== Your objective ==
Please, without the pictures, retype exactly the lines from the start of the material through the line that holds "## CrewAI Framework".

Input Block Start

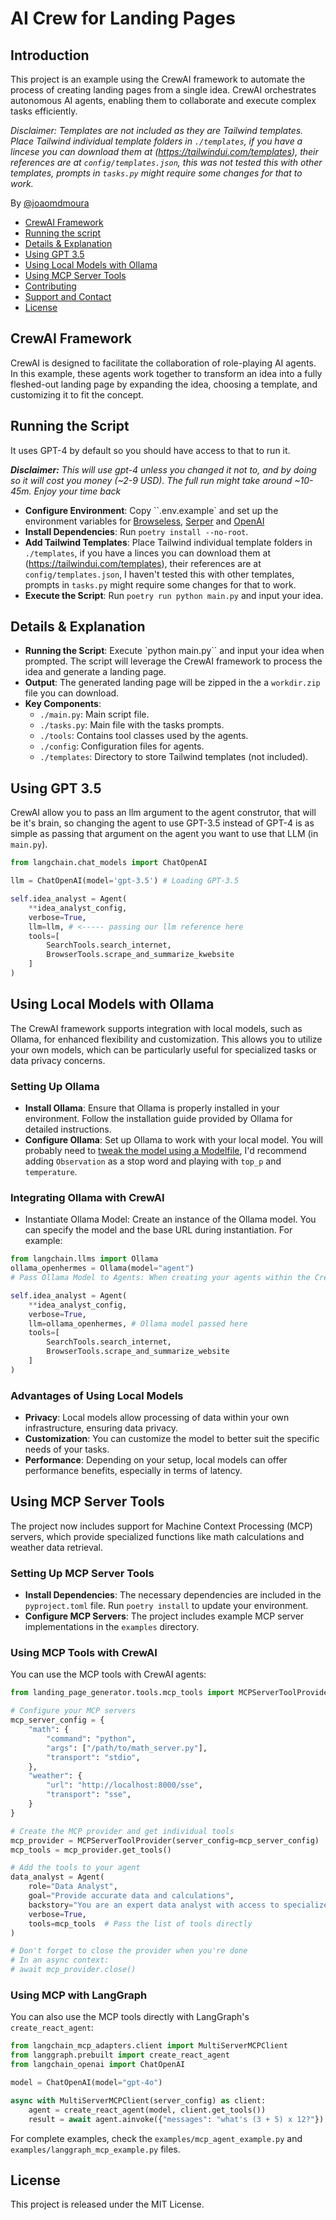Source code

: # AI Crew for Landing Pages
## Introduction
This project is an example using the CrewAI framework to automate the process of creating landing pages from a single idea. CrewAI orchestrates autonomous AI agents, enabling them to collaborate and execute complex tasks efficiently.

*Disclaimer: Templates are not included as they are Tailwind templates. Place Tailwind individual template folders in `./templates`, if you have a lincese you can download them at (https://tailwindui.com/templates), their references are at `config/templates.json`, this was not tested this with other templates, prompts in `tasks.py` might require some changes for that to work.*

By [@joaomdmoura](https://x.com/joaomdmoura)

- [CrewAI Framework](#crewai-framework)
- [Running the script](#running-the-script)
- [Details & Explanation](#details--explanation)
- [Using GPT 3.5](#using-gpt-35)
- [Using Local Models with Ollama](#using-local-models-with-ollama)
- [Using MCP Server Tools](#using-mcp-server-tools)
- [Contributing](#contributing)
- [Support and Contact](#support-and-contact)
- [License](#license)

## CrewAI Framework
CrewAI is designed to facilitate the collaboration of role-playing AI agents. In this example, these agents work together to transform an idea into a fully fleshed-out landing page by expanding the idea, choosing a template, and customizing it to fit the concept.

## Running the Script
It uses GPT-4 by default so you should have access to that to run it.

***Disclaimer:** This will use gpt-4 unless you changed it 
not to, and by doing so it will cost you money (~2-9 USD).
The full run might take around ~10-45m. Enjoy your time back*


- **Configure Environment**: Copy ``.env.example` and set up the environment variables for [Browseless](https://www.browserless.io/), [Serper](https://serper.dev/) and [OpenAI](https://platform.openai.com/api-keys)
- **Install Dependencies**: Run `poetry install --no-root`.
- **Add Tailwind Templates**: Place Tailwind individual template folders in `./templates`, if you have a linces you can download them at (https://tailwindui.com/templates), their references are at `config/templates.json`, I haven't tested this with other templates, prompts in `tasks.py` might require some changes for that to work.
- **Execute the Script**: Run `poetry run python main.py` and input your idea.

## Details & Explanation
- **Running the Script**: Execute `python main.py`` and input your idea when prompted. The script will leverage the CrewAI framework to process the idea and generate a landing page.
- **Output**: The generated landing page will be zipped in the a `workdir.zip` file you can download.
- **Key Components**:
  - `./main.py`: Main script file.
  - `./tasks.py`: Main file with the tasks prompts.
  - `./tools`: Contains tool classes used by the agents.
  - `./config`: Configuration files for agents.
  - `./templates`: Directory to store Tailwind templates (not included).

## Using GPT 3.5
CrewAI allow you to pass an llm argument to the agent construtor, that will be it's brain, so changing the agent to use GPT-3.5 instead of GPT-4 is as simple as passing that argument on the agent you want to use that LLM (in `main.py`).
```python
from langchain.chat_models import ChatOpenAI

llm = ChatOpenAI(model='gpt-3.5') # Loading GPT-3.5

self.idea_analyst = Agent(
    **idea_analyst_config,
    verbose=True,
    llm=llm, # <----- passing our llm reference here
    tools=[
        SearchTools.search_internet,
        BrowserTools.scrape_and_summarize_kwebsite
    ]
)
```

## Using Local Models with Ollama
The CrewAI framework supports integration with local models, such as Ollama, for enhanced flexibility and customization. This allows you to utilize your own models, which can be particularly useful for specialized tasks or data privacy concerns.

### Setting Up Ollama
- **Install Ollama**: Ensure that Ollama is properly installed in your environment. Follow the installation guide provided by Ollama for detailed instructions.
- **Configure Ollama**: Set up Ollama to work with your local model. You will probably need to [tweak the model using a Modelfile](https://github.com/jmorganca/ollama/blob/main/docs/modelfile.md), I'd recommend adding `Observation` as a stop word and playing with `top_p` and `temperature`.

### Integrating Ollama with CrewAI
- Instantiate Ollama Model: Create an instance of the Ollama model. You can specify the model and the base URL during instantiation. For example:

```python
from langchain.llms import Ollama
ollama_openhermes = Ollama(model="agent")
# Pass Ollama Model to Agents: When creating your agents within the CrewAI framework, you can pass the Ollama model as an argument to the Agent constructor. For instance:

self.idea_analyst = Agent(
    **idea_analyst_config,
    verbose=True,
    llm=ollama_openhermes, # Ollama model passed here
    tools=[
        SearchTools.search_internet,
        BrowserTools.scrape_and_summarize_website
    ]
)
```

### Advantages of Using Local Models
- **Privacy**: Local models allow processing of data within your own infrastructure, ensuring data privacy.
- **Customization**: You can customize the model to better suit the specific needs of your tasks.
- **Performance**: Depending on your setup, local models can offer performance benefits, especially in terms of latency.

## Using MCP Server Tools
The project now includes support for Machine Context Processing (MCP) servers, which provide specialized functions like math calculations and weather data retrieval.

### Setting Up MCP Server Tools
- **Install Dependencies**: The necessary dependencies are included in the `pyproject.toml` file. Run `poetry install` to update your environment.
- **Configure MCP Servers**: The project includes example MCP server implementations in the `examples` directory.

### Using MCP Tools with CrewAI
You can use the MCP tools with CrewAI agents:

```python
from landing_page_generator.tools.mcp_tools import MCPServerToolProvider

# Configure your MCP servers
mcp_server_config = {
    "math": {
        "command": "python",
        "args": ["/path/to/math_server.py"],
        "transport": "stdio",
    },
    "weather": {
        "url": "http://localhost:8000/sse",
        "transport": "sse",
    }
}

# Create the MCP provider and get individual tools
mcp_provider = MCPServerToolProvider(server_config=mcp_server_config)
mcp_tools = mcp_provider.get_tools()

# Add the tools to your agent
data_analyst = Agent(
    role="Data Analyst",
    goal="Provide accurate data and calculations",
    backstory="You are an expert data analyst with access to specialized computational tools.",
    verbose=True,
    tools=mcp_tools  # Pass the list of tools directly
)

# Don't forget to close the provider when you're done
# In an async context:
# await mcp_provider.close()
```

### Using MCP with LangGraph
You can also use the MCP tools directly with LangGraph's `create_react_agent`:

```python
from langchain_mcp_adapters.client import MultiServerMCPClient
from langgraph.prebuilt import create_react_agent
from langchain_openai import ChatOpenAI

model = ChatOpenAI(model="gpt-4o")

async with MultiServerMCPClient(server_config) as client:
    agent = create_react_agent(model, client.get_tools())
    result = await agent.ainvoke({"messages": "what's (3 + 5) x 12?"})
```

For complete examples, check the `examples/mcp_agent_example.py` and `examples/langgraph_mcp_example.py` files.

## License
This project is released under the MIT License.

Input Block End

== Expected answer ==
Source code

: # AI Crew for Landing Pages
## Introduction
This project is an example using the CrewAI framework to automate the process of creating landing pages from a single idea. CrewAI orchestrates autonomous AI agents, enabling them to collaborate and execute complex tasks efficiently.

*Disclaimer: Templates are not included as they are Tailwind templates. Place Tailwind individual template folders in `./templates`, if you have a lincese you can download them at (https://tailwindui.com/templates), their references are at `config/templates.json`, this was not tested this with other templates, prompts in `tasks.py` might require some changes for that to work.*

By [@joaomdmoura](https://x.com/joaomdmoura)

- [CrewAI Framework](#crewai-framework)
- [Running the script](#running-the-script)
- [Details & Explanation](#details--explanation)
- [Using GPT 3.5](#using-gpt-35)
- [Using Local Models with Ollama](#using-local-models-with-ollama)
- [Using MCP Server Tools](#using-mcp-server-tools)
- [Contributing](#contributing)
- [Support and Contact](#support-and-contact)
- [License](#license)

## CrewAI Framework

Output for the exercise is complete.